WHAT TO WORK ON: Search the data below, and report every line in which "score" occurs.

EXTRACTED DATA:
+ + + + + + +
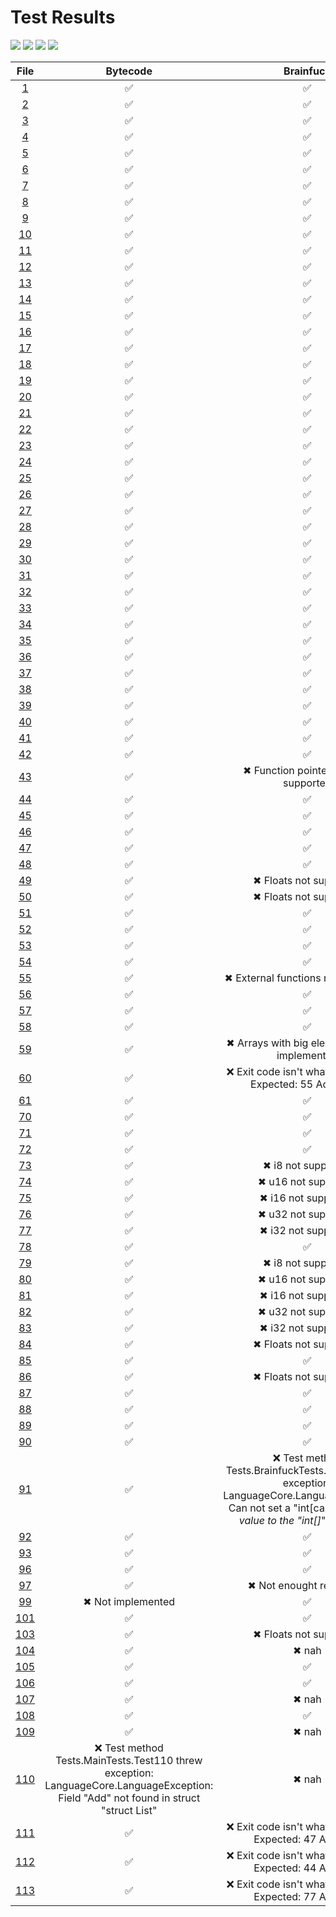 # Test Results
[![](https://svg.test-summary.com/dashboard.svg?p=375&f=13&s=153)](#)
[![](https://img.shields.io/badge/Passing-375-brightgreen?style=plastic])](#) [![](https://img.shields.io/badge/Failing-13-red?style=plastic])](#) [![](https://img.shields.io/badge/Skipped-153-silver?style=plastic])](#)

| File | Bytecode | Brainfuck |
|:----:|:--------:|:---------:|
| [1](https://github.com/BBpezsgo/Interpreter/blob/master/TestFiles/01.bbc) | ✅ | ✅ |
| [2](https://github.com/BBpezsgo/Interpreter/blob/master/TestFiles/02.bbc) | ✅ | ✅ |
| [3](https://github.com/BBpezsgo/Interpreter/blob/master/TestFiles/03.bbc) | ✅ | ✅ |
| [4](https://github.com/BBpezsgo/Interpreter/blob/master/TestFiles/04.bbc) | ✅ | ✅ |
| [5](https://github.com/BBpezsgo/Interpreter/blob/master/TestFiles/05.bbc) | ✅ | ✅ |
| [6](https://github.com/BBpezsgo/Interpreter/blob/master/TestFiles/06.bbc) | ✅ | ✅ |
| [7](https://github.com/BBpezsgo/Interpreter/blob/master/TestFiles/07.bbc) | ✅ | ✅ |
| [8](https://github.com/BBpezsgo/Interpreter/blob/master/TestFiles/08.bbc) | ✅ | ✅ |
| [9](https://github.com/BBpezsgo/Interpreter/blob/master/TestFiles/09.bbc) | ✅ | ✅ |
| [10](https://github.com/BBpezsgo/Interpreter/blob/master/TestFiles/10.bbc) | ✅ | ✅ |
| [11](https://github.com/BBpezsgo/Interpreter/blob/master/TestFiles/11.bbc) | ✅ | ✅ |
| [12](https://github.com/BBpezsgo/Interpreter/blob/master/TestFiles/12.bbc) | ✅ | ✅ |
| [13](https://github.com/BBpezsgo/Interpreter/blob/master/TestFiles/13.bbc) | ✅ | ✅ |
| [14](https://github.com/BBpezsgo/Interpreter/blob/master/TestFiles/14.bbc) | ✅ | ✅ |
| [15](https://github.com/BBpezsgo/Interpreter/blob/master/TestFiles/15.bbc) | ✅ | ✅ |
| [16](https://github.com/BBpezsgo/Interpreter/blob/master/TestFiles/16.bbc) | ✅ | ✅ |
| [17](https://github.com/BBpezsgo/Interpreter/blob/master/TestFiles/17.bbc) | ✅ | ✅ |
| [18](https://github.com/BBpezsgo/Interpreter/blob/master/TestFiles/18.bbc) | ✅ | ✅ |
| [19](https://github.com/BBpezsgo/Interpreter/blob/master/TestFiles/19.bbc) | ✅ | ✅ |
| [20](https://github.com/BBpezsgo/Interpreter/blob/master/TestFiles/20.bbc) | ✅ | ✅ |
| [21](https://github.com/BBpezsgo/Interpreter/blob/master/TestFiles/21.bbc) | ✅ | ✅ |
| [22](https://github.com/BBpezsgo/Interpreter/blob/master/TestFiles/22.bbc) | ✅ | ✅ |
| [23](https://github.com/BBpezsgo/Interpreter/blob/master/TestFiles/23.bbc) | ✅ | ✅ |
| [24](https://github.com/BBpezsgo/Interpreter/blob/master/TestFiles/24.bbc) | ✅ | ✅ |
| [25](https://github.com/BBpezsgo/Interpreter/blob/master/TestFiles/25.bbc) | ✅ | ✅ |
| [26](https://github.com/BBpezsgo/Interpreter/blob/master/TestFiles/26.bbc) | ✅ | ✅ |
| [27](https://github.com/BBpezsgo/Interpreter/blob/master/TestFiles/27.bbc) | ✅ | ✅ |
| [28](https://github.com/BBpezsgo/Interpreter/blob/master/TestFiles/28.bbc) | ✅ | ✅ |
| [29](https://github.com/BBpezsgo/Interpreter/blob/master/TestFiles/29.bbc) | ✅ | ✅ |
| [30](https://github.com/BBpezsgo/Interpreter/blob/master/TestFiles/30.bbc) | ✅ | ✅ |
| [31](https://github.com/BBpezsgo/Interpreter/blob/master/TestFiles/31.bbc) | ✅ | ✅ |
| [32](https://github.com/BBpezsgo/Interpreter/blob/master/TestFiles/32.bbc) | ✅ | ✅ |
| [33](https://github.com/BBpezsgo/Interpreter/blob/master/TestFiles/33.bbc) | ✅ | ✅ |
| [34](https://github.com/BBpezsgo/Interpreter/blob/master/TestFiles/34.bbc) | ✅ | ✅ |
| [35](https://github.com/BBpezsgo/Interpreter/blob/master/TestFiles/35.bbc) | ✅ | ✅ |
| [36](https://github.com/BBpezsgo/Interpreter/blob/master/TestFiles/36.bbc) | ✅ | ✅ |
| [37](https://github.com/BBpezsgo/Interpreter/blob/master/TestFiles/37.bbc) | ✅ | ✅ |
| [38](https://github.com/BBpezsgo/Interpreter/blob/master/TestFiles/38.bbc) | ✅ | ✅ |
| [39](https://github.com/BBpezsgo/Interpreter/blob/master/TestFiles/39.bbc) | ✅ | ✅ |
| [40](https://github.com/BBpezsgo/Interpreter/blob/master/TestFiles/40.bbc) | ✅ | ✅ |
| [41](https://github.com/BBpezsgo/Interpreter/blob/master/TestFiles/41.bbc) | ✅ | ✅ |
| [42](https://github.com/BBpezsgo/Interpreter/blob/master/TestFiles/42.bbc) | ✅ | ✅ |
| [43](https://github.com/BBpezsgo/Interpreter/blob/master/TestFiles/43.bbc) | ✅ | ✖ Function pointers are not supported |
| [44](https://github.com/BBpezsgo/Interpreter/blob/master/TestFiles/44.bbc) | ✅ | ✅ |
| [45](https://github.com/BBpezsgo/Interpreter/blob/master/TestFiles/45.bbc) | ✅ | ✅ |
| [46](https://github.com/BBpezsgo/Interpreter/blob/master/TestFiles/46.bbc) | ✅ | ✅ |
| [47](https://github.com/BBpezsgo/Interpreter/blob/master/TestFiles/47.bbc) | ✅ | ✅ |
| [48](https://github.com/BBpezsgo/Interpreter/blob/master/TestFiles/48.bbc) | ✅ | ✅ |
| [49](https://github.com/BBpezsgo/Interpreter/blob/master/TestFiles/49.bbc) | ✅ | ✖ Floats not supported |
| [50](https://github.com/BBpezsgo/Interpreter/blob/master/TestFiles/50.bbc) | ✅ | ✖ Floats not supported |
| [51](https://github.com/BBpezsgo/Interpreter/blob/master/TestFiles/51.bbc) | ✅ | ✅ |
| [52](https://github.com/BBpezsgo/Interpreter/blob/master/TestFiles/52.bbc) | ✅ | ✅ |
| [53](https://github.com/BBpezsgo/Interpreter/blob/master/TestFiles/53.bbc) | ✅ | ✅ |
| [54](https://github.com/BBpezsgo/Interpreter/blob/master/TestFiles/54.bbc) | ✅ | ✅ |
| [55](https://github.com/BBpezsgo/Interpreter/blob/master/TestFiles/55.bbc) | ✅ | ✖ External functions not supported |
| [56](https://github.com/BBpezsgo/Interpreter/blob/master/TestFiles/56.bbc) | ✅ | ✅ |
| [57](https://github.com/BBpezsgo/Interpreter/blob/master/TestFiles/57.bbc) | ✅ | ✅ |
| [58](https://github.com/BBpezsgo/Interpreter/blob/master/TestFiles/58.bbc) | ✅ | ✅ |
| [59](https://github.com/BBpezsgo/Interpreter/blob/master/TestFiles/59.bbc) | ✅ | ✖ Arrays with big element size not implemented |
| [60](https://github.com/BBpezsgo/Interpreter/blob/master/TestFiles/60.bbc) | ✅ | ❌ Exit code isn't what is expected: Expected: 55 Actual:   46 |
| [61](https://github.com/BBpezsgo/Interpreter/blob/master/TestFiles/61.bbc) | ✅ | ✅ |
| [70](https://github.com/BBpezsgo/Interpreter/blob/master/TestFiles/70.bbc) | ✅ | ✅ |
| [71](https://github.com/BBpezsgo/Interpreter/blob/master/TestFiles/71.bbc) | ✅ | ✅ |
| [72](https://github.com/BBpezsgo/Interpreter/blob/master/TestFiles/72.bbc) | ✅ | ✅ |
| [73](https://github.com/BBpezsgo/Interpreter/blob/master/TestFiles/73.bbc) | ✅ | ✖ i8 not supported |
| [74](https://github.com/BBpezsgo/Interpreter/blob/master/TestFiles/74.bbc) | ✅ | ✖ u16 not supported |
| [75](https://github.com/BBpezsgo/Interpreter/blob/master/TestFiles/75.bbc) | ✅ | ✖ i16 not supported |
| [76](https://github.com/BBpezsgo/Interpreter/blob/master/TestFiles/76.bbc) | ✅ | ✖ u32 not supported |
| [77](https://github.com/BBpezsgo/Interpreter/blob/master/TestFiles/77.bbc) | ✅ | ✖ i32 not supported |
| [78](https://github.com/BBpezsgo/Interpreter/blob/master/TestFiles/78.bbc) | ✅ | ✅ |
| [79](https://github.com/BBpezsgo/Interpreter/blob/master/TestFiles/79.bbc) | ✅ | ✖ i8 not supported |
| [80](https://github.com/BBpezsgo/Interpreter/blob/master/TestFiles/80.bbc) | ✅ | ✖ u16 not supported |
| [81](https://github.com/BBpezsgo/Interpreter/blob/master/TestFiles/81.bbc) | ✅ | ✖ i16 not supported |
| [82](https://github.com/BBpezsgo/Interpreter/blob/master/TestFiles/82.bbc) | ✅ | ✖ u32 not supported |
| [83](https://github.com/BBpezsgo/Interpreter/blob/master/TestFiles/83.bbc) | ✅ | ✖ i32 not supported |
| [84](https://github.com/BBpezsgo/Interpreter/blob/master/TestFiles/84.bbc) | ✅ | ✖ Floats not supported |
| [85](https://github.com/BBpezsgo/Interpreter/blob/master/TestFiles/85.bbc) | ✅ | ✅ |
| [86](https://github.com/BBpezsgo/Interpreter/blob/master/TestFiles/86.bbc) | ✅ | ✖ Floats not supported |
| [87](https://github.com/BBpezsgo/Interpreter/blob/master/TestFiles/87.bbc) | ✅ | ✅ |
| [88](https://github.com/BBpezsgo/Interpreter/blob/master/TestFiles/88.bbc) | ✅ | ✅ |
| [89](https://github.com/BBpezsgo/Interpreter/blob/master/TestFiles/89.bbc) | ✅ | ✅ |
| [90](https://github.com/BBpezsgo/Interpreter/blob/master/TestFiles/90.bbc) | ✅ | ✅ |
| [91](https://github.com/BBpezsgo/Interpreter/blob/master/TestFiles/91.bbc) | ✅ | ❌ Test method Tests.BrainfuckTests.Test91 threw exception:  LanguageCore.LanguageException: Can not set a "int[capacity]*" type value to the "int[]*" type field. |
| [92](https://github.com/BBpezsgo/Interpreter/blob/master/TestFiles/92.bbc) | ✅ | ✅ |
| [93](https://github.com/BBpezsgo/Interpreter/blob/master/TestFiles/93.bbc) | ✅ | ✅ |
| [96](https://github.com/BBpezsgo/Interpreter/blob/master/TestFiles/96.bbc) | ✅ | ✅ |
| [97](https://github.com/BBpezsgo/Interpreter/blob/master/TestFiles/97.bbc) | ✅ | ✖ Not enought resources |
| [99](https://github.com/BBpezsgo/Interpreter/blob/master/TestFiles/99.bbc) | ✖ Not implemented | ✅ |
| [101](https://github.com/BBpezsgo/Interpreter/blob/master/TestFiles/101.bbc) | ✅ | ✅ |
| [103](https://github.com/BBpezsgo/Interpreter/blob/master/TestFiles/103.bbc) | ✅ | ✖ Floats not supported |
| [104](https://github.com/BBpezsgo/Interpreter/blob/master/TestFiles/104.bbc) | ✅ | ✖ nah |
| [105](https://github.com/BBpezsgo/Interpreter/blob/master/TestFiles/105.bbc) | ✅ | ✅ |
| [106](https://github.com/BBpezsgo/Interpreter/blob/master/TestFiles/106.bbc) | ✅ | ✅ |
| [107](https://github.com/BBpezsgo/Interpreter/blob/master/TestFiles/107.bbc) | ✅ | ✖ nah |
| [108](https://github.com/BBpezsgo/Interpreter/blob/master/TestFiles/108.bbc) | ✅ | ✅ |
| [109](https://github.com/BBpezsgo/Interpreter/blob/master/TestFiles/109.bbc) | ✅ | ✖ nah |
| [110](https://github.com/BBpezsgo/Interpreter/blob/master/TestFiles/110.bbc) | ❌ Test method Tests.MainTests.Test110 threw exception:  LanguageCore.LanguageException: Field "Add" not found in struct "struct List<T>" | ✖ nah |
| [111](https://github.com/BBpezsgo/Interpreter/blob/master/TestFiles/111.bbc) | ✅ | ❌ Exit code isn't what is expected: Expected: 47 Actual:   7 |
| [112](https://github.com/BBpezsgo/Interpreter/blob/master/TestFiles/112.bbc) | ✅ | ❌ Exit code isn't what is expected: Expected: 44 Actual:   4 |
| [113](https://github.com/BBpezsgo/Interpreter/blob/master/TestFiles/113.bbc) | ✅ | ❌ Exit code isn't what is expected: Expected: 77 Actual:   7 |
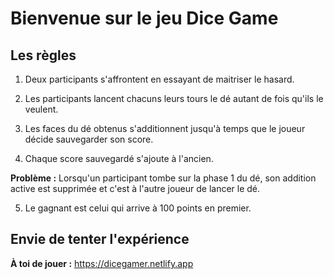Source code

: # Bienvenue sur le jeu Dice Game

## Les règles

1. Deux participants s'affrontent en essayant de maitriser le hasard. 

2. Les participants lancent chacuns leurs tours le dé autant de fois qu'ils le veulent.

3. Les faces du dé obtenus s'additionnent jusqu'à temps que le joueur décide sauvegarder son score.

4. Chaque score sauvegardé s'ajoute à l'ancien.

**Problème :** Lorsqu'un participant tombe sur la phase 1 du dé, son addition active est supprimée et c'est à l'autre joueur de lancer le dé.

5. Le gagnant est celui qui arrive à 100 points en premier.

## Envie de tenter l'expérience

**À toi de jouer :** https://dicegamer.netlify.app

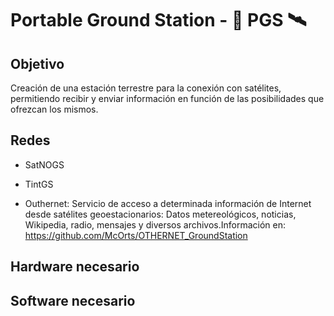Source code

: # Portable Ground Station - 📡 PGS 🛰️

## Objetivo

Creación de una estación terrestre para la conexión con satélites, permitiendo recibir y enviar información en función de las posibilidades que ofrezcan los mismos.

## Redes
* SatNOGS

* TintGS

* Outhernet: Servicio de acceso a determinada información de Internet desde satélites geoestacionarios: Datos metereológicos, noticias, Wikipedia, radio, mensajes y diversos archivos.Información en: https://github.com/McOrts/OTHERNET_GroundStation

## Hardware necesario

## Software necesario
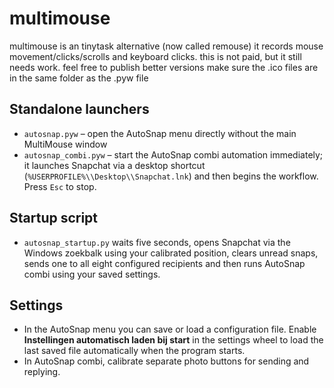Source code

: # multimouse
multimouse is an tinytask alternative (now called remouse) it records mouse movement/clicks/scrolls and keyboard clicks. this is not paid, but it still needs work. feel free to publish better versions
make sure the .ico files are in the same folder as the .pyw file

## Standalone launchers
- `autosnap.pyw` – open the AutoSnap menu directly without the main MultiMouse window
- `autosnap_combi.pyw` – start the AutoSnap combi automation immediately; it launches Snapchat via a desktop shortcut (`%USERPROFILE%\\Desktop\\Snapchat.lnk`) and then begins the workflow. Press `Esc` to stop.

## Startup script
- `autosnap_startup.py` waits five seconds, opens Snapchat via the Windows zoekbalk using your calibrated position, clears unread snaps, sends one to all eight configured recipients and then runs AutoSnap combi using your saved settings.

## Settings
- In the AutoSnap menu you can save or load a configuration file. Enable **Instellingen automatisch laden bij start** in the settings wheel to load the last saved file automatically when the program starts.
- In AutoSnap combi, calibrate separate photo buttons for sending and replying.
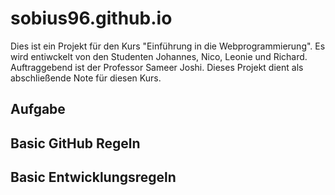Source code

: # sobius96.github.io

Dies ist ein Projekt für den Kurs "Einführung in die Webprogrammierung". Es wird entiwckelt von den Studenten Johannes, Nico, Leonie und Richard. Auftraggebend ist der Professor Sameer Joshi. Dieses Projekt dient als abschließende Note für diesen Kurs.

## Aufgabe

## Basic GitHub Regeln

## Basic Entwicklungsregeln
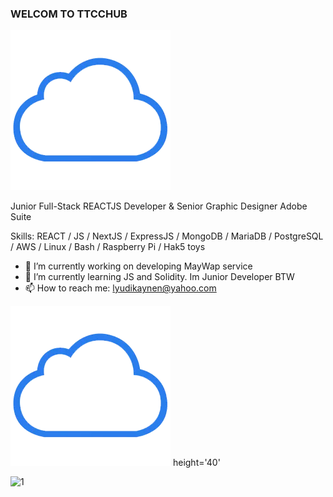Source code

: ###  WELCOM TO TTCCHUB
![](iCloud.png)

Junior Full-Stack REACTJS Developer & Senior Graphic Designer Adobe Suite

Skills: REACT / JS / NextJS  / ExpressJS / MongoDB / MariaDB / PostgreSQL / AWS  / Linux  / Bash / Raspberry Pi / Hak5 toys 

- 🔭 I’m currently working on developing MayWap service 
- 🌱 I’m currently learning JS and Solidity. Im Junior Developer BTW  
- 📫 How to reach me: lyudikaynen@yahoo.com 


![](iCloud.png)  height='40'




![1](https://user-images.githubusercontent.com/79540594/214652998-066f2341-5b57-46b4-ad52-4c810717510a.jpg)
+ + + + + + +
ANSWER TO THE EXERCISE:
3. Les faces du dé obtenus s'additionnent jusqu'à temps que le joueur décide sauvegarder son score.
4. Chaque score sauvegardé s'ajoute à l'ancien.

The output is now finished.